**TASK STATEMENT**
All lines from the opening of the data to the line containing "# Connect Proxies" must be returned unchanged, and only those lines.

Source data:
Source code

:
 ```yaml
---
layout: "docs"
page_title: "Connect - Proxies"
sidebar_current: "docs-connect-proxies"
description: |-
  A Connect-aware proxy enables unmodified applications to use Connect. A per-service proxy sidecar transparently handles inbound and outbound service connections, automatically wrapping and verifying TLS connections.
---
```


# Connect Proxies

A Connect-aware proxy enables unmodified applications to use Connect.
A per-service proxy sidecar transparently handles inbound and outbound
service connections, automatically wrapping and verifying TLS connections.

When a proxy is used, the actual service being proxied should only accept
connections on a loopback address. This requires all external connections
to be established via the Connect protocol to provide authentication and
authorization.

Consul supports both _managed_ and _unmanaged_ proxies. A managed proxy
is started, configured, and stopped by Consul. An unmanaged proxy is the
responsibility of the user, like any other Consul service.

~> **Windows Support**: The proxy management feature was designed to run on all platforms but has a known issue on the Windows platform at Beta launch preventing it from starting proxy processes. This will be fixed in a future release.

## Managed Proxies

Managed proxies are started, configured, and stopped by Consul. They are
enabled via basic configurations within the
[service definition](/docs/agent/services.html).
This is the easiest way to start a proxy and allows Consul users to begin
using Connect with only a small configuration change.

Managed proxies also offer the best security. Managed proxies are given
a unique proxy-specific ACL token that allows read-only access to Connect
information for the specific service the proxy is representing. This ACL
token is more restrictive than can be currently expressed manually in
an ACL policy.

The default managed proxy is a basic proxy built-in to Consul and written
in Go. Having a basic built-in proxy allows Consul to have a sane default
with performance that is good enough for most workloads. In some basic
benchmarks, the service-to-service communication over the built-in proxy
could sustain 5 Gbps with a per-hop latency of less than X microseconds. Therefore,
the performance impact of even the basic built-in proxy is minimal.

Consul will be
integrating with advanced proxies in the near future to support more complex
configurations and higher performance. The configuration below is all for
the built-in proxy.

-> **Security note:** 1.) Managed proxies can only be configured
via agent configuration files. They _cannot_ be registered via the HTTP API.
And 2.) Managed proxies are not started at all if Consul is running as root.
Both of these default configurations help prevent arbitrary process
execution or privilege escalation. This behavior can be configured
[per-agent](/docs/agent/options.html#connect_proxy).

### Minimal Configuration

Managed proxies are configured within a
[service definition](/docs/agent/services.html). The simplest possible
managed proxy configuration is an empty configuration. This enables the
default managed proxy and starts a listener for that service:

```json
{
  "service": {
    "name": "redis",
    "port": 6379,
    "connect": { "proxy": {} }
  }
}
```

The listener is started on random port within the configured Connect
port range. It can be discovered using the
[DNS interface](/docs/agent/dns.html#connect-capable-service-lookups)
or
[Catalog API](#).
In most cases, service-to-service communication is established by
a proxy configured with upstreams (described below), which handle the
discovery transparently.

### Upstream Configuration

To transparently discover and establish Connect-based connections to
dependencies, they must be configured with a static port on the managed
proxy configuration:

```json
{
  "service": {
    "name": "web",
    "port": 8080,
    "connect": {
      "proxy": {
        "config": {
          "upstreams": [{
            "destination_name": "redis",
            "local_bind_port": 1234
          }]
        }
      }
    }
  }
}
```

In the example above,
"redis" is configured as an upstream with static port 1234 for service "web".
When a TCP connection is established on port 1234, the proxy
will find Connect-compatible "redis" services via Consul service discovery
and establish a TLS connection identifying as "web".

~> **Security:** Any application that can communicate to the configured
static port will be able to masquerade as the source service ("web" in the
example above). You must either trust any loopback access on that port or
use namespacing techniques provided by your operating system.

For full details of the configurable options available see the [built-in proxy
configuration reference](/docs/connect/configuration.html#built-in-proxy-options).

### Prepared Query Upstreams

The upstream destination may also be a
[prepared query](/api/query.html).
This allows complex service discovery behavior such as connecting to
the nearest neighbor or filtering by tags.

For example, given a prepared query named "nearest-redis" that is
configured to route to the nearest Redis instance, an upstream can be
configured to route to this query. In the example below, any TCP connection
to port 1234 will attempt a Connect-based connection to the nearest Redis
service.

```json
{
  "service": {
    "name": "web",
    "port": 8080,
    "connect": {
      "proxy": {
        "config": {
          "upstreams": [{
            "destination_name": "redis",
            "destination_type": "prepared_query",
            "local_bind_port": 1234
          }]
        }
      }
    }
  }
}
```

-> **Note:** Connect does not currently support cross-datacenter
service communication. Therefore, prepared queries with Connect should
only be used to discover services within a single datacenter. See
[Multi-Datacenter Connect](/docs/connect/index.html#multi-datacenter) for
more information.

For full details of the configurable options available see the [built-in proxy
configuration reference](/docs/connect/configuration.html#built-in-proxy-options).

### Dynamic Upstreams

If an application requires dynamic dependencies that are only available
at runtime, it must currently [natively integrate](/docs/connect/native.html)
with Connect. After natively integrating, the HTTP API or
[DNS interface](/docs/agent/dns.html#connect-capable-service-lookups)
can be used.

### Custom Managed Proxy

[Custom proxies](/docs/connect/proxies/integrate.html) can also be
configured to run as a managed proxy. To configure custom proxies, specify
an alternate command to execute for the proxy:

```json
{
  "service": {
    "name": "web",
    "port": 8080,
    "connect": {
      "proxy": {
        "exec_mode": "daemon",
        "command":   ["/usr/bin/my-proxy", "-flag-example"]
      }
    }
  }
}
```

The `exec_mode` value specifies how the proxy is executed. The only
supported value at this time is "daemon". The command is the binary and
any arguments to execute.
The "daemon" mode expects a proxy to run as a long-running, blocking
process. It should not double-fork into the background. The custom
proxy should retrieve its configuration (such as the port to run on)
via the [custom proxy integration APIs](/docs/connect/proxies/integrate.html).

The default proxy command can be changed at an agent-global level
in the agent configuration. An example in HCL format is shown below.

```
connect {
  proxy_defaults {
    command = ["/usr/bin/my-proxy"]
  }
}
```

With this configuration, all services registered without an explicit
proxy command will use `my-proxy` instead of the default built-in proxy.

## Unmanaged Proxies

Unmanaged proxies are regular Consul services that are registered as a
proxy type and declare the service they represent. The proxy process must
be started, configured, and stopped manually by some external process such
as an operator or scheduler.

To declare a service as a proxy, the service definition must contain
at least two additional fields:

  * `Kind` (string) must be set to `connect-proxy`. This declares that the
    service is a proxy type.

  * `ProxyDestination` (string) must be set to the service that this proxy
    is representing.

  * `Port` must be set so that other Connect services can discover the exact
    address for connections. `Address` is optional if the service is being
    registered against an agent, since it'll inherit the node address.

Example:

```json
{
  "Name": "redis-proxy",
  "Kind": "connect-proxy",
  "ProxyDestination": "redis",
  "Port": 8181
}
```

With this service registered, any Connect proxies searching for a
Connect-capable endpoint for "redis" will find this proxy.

**REPLY**
Source code

:
 ```yaml
---
layout: "docs"
page_title: "Connect - Proxies"
sidebar_current: "docs-connect-proxies"
description: |-
  A Connect-aware proxy enables unmodified applications to use Connect. A per-service proxy sidecar transparently handles inbound and outbound service connections, automatically wrapping and verifying TLS connections.
---
```


# Connect Proxies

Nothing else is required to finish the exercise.